A declaração foi dada quando Herman Benjamin foi questionado sobre uma crítica feita recentemente pelo ministro do STJ Rogério Schietti em relação ao reconhecimento pessoal por foto de suspeitos. Schietti havia alertado que a "preguiça" dos julgadores estaria contribuindo para a manutenção de prisões de inocentes.
JUSTIÇA DE CLASSE
Embora não trabalhe na área penal, Herman Benjamin diz que se sente apto a avaliar o panorama geral do sistema. “O que eu posso dizer é que temos no Brasil um sistema de direito penal que é de classe. Isso acaba transformando o Poder Judiciário em uma Justiça de classe. Em outras palavras, é uma Justiça para os ricos e poderosos, e uma outra Justiça dura, muitas vezes, quase medieval, para o resto todo", afirma ele.
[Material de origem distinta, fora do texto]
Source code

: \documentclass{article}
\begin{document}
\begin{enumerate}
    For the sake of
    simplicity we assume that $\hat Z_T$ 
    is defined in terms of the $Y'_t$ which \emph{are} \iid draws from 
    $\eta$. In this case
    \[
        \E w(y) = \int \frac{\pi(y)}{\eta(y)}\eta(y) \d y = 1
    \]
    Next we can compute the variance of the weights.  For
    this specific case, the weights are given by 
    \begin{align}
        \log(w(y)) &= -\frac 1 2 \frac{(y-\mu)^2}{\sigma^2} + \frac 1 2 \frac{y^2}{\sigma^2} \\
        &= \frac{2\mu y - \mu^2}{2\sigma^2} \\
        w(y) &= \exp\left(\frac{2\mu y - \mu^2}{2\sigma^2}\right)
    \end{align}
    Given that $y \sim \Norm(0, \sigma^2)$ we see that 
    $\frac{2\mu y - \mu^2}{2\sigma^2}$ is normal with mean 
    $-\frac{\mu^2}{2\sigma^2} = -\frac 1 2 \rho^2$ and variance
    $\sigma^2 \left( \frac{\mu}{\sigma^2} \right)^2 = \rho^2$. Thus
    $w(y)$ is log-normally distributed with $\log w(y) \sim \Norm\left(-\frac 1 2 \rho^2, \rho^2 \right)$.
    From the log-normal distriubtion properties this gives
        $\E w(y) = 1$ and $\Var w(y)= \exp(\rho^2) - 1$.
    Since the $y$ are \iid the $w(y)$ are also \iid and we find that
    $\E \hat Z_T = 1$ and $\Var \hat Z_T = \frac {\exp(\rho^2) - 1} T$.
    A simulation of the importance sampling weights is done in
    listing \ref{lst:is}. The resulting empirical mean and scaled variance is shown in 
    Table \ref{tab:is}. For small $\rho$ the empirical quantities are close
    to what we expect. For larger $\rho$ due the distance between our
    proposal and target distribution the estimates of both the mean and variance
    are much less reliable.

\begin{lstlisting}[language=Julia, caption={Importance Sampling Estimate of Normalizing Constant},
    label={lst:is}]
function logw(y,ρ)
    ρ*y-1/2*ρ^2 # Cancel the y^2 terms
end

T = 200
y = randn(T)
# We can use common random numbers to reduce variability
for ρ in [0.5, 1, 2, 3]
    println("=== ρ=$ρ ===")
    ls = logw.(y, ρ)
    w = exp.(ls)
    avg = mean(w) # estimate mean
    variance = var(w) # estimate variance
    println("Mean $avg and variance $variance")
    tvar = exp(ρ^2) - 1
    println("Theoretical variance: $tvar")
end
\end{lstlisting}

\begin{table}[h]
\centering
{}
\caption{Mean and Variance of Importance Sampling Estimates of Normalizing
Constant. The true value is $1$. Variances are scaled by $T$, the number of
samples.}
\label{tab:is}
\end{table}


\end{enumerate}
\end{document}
Para o presidente do STJ, essa disparidade é "incompatível com o Estado de Direito, e mais ainda com o Estado Social de Direito". Dessa forma, ele pontua a necessidade de igualdade no tratamento judicial. "A Justiça tem que ser igual para todos. A prisão tem que ser igual para todos. E também a absolvição, quando necessária, tem que ser igual para todos”, defendeu o ministro.
ESFORÇO PELA IGUALDADE
Herman Benjamin destacou a urgência de um “esforço permanente” para superar essa “Justiça de classe”. Ele enfatizou que a mudança deve envolver todos os Poderes, desde a criação de "leis que reconhecem e protegem os vulneráveis" até a "implementação" dessas leis.
O magistrado expressou otimismo, afirmando que, em sua avaliação, os juízes brasileiros estão cada vez mais "conscientizados que a Justiça não pode ser cega às injustiças”.
SISTEMA CARCERÁRIO
O presidente do STJ também criticou a forma como o debate sobre o sistema carcerário brasileiro é conduzido. Segundo ele, a discussão sobre a desumanidade das prisões "só ocorre quando um rico e um poderoso está em vias de ser mandado para a prisão”.
Herman Benjamin não se referia a nenhum caso específico, mas ao padrão recorrente. “O sistema carcerário brasileiro só é chamado de desumano, medieval e kafkiano quando um rico ou poderoso de renome está em vias de ser levado à prisão ou ser recolhido", ressaltou o ministro.